§ Work request: Please return the whole listing word for word.

§ Data excerpts:
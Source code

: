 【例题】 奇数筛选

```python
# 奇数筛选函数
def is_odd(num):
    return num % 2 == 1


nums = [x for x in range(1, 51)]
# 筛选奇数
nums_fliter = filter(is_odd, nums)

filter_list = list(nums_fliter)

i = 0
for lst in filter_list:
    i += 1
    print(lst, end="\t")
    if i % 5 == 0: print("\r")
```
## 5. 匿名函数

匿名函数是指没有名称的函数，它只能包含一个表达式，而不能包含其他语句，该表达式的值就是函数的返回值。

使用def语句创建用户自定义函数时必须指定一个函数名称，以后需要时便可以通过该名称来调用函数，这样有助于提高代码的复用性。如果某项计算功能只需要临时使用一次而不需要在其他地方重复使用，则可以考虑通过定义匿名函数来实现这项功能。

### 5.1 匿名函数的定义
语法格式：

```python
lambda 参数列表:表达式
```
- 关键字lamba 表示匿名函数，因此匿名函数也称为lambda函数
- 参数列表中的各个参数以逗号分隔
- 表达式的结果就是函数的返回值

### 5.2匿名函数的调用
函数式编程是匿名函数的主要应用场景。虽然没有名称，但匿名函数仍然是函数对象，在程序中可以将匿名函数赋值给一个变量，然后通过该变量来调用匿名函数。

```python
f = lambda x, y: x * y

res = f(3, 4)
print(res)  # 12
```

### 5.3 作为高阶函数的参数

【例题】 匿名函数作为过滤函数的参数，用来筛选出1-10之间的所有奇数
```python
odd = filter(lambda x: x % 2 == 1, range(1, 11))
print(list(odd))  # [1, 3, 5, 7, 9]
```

§ Answer to this exercise:
Source code

: 【例题】 奇数筛选

```python
# 奇数筛选函数
def is_odd(num):
    return num % 2 == 1


nums = [x for x in range(1, 51)]
# 筛选奇数
nums_fliter = filter(is_odd, nums)

filter_list = list(nums_fliter)

i = 0
for lst in filter_list:
    i += 1
    print(lst, end="\t")
    if i % 5 == 0: print("\r")
```
## 5. 匿名函数

匿名函数是指没有名称的函数，它只能包含一个表达式，而不能包含其他语句，该表达式的值就是函数的返回值。

使用def语句创建用户自定义函数时必须指定一个函数名称，以后需要时便可以通过该名称来调用函数，这样有助于提高代码的复用性。如果某项计算功能只需要临时使用一次而不需要在其他地方重复使用，则可以考虑通过定义匿名函数来实现这项功能。

### 5.1 匿名函数的定义
语法格式：

```python
lambda 参数列表:表达式
```
- 关键字lamba 表示匿名函数，因此匿名函数也称为lambda函数
- 参数列表中的各个参数以逗号分隔
- 表达式的结果就是函数的返回值

### 5.2匿名函数的调用
函数式编程是匿名函数的主要应用场景。虽然没有名称，但匿名函数仍然是函数对象，在程序中可以将匿名函数赋值给一个变量，然后通过该变量来调用匿名函数。

```python
f = lambda x, y: x * y

res = f(3, 4)
print(res)  # 12
```

### 5.3 作为高阶函数的参数

【例题】 匿名函数作为过滤函数的参数，用来筛选出1-10之间的所有奇数
```python
odd = filter(lambda x: x % 2 == 1, range(1, 11))
print(list(odd))  # [1, 3, 5, 7, 9]
```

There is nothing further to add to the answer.